> TASK INSTRUCTIONS
Search the data for the string "might" and copy each line where it turns up.

Data records:
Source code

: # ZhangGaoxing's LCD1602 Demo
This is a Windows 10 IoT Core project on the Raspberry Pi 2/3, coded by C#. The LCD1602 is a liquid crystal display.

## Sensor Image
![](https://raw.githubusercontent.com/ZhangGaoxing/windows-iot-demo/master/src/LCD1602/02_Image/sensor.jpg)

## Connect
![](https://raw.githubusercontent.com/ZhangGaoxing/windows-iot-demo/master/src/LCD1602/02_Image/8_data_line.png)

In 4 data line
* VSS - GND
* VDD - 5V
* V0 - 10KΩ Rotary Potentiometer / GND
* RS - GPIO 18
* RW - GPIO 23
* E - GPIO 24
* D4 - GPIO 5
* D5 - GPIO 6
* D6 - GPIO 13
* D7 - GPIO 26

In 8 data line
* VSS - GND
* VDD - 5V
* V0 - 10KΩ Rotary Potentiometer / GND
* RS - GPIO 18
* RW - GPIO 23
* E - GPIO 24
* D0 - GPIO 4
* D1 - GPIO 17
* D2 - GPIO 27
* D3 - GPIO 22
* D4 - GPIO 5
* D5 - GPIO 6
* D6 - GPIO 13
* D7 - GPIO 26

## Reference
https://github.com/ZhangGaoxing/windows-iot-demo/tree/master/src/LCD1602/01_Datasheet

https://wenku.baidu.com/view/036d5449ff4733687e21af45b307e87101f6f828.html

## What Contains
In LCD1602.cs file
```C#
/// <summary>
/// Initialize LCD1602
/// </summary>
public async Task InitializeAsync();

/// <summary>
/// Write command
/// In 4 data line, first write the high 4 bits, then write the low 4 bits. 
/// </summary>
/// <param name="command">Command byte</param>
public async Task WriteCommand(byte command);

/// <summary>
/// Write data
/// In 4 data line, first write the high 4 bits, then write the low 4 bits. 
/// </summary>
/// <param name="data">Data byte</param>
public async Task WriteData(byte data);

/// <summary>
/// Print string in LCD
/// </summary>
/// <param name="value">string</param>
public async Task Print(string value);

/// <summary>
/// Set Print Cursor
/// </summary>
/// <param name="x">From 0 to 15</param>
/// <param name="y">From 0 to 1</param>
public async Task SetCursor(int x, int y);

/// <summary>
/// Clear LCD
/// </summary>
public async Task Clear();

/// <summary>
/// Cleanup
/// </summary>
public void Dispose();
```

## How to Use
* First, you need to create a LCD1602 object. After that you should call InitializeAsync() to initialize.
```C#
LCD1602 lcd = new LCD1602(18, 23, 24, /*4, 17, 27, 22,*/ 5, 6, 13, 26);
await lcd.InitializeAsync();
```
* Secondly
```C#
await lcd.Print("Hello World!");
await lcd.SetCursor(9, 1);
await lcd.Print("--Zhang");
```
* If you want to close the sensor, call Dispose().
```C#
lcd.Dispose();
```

--

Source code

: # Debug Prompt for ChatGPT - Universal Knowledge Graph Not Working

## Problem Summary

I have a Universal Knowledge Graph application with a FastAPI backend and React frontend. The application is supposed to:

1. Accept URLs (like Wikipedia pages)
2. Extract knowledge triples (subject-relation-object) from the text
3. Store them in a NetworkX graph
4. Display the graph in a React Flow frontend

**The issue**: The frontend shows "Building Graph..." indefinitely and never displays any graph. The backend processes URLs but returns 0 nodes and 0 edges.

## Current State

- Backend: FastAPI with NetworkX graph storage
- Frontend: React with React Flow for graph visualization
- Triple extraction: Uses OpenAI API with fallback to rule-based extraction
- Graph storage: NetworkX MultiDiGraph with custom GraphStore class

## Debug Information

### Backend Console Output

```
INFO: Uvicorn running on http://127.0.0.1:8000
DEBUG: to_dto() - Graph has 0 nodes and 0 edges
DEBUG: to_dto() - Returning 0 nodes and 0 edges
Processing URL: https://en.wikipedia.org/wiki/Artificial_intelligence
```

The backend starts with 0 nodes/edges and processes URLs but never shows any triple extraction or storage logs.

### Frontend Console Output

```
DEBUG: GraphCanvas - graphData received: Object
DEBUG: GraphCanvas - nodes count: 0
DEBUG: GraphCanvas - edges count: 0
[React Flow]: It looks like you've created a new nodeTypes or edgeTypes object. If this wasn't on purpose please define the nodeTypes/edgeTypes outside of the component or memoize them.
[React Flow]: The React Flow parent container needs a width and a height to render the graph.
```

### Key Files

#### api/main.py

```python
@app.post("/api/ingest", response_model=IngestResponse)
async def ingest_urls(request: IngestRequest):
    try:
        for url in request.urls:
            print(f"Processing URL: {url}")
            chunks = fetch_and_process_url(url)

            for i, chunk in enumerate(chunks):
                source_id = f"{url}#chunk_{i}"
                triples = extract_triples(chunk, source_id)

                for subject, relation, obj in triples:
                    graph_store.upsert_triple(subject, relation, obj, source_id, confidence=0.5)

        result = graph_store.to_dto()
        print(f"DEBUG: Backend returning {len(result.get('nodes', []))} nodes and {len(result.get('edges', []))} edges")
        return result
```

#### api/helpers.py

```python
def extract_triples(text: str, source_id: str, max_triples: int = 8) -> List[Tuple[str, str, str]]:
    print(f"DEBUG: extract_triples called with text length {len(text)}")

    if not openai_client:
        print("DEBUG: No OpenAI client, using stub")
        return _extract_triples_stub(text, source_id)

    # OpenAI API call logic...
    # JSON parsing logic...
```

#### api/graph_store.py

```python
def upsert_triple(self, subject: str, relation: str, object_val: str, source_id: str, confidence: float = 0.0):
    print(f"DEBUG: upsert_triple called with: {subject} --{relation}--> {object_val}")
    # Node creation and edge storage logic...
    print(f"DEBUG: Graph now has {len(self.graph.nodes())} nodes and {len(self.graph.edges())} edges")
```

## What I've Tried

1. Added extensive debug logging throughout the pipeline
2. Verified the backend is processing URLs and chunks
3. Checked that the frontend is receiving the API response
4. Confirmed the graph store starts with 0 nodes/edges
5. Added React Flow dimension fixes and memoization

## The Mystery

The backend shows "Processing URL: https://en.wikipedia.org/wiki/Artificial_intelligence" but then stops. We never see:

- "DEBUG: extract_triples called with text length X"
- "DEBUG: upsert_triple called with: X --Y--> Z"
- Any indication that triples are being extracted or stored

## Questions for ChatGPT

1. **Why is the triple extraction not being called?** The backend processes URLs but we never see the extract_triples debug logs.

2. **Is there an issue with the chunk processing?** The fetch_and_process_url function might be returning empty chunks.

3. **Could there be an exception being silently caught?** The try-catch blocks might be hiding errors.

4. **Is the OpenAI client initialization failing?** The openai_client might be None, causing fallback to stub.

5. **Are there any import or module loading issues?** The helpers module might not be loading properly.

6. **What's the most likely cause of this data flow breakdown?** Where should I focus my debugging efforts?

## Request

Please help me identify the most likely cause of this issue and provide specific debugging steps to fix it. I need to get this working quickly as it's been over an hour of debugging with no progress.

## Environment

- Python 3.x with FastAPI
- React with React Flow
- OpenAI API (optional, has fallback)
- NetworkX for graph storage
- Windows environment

> PROBLEM SOLUTION
2. **Is there an issue with the chunk processing?** The fetch_and_process_url function might be returning empty chunks.
3. **Could there be an exception being silently caught?** The try-catch blocks might be hiding errors.
4. **Is the OpenAI client initialization failing?** The openai_client might be None, causing fallback to stub.
5. **Are there any import or module loading issues?** The helpers module might not be loading properly.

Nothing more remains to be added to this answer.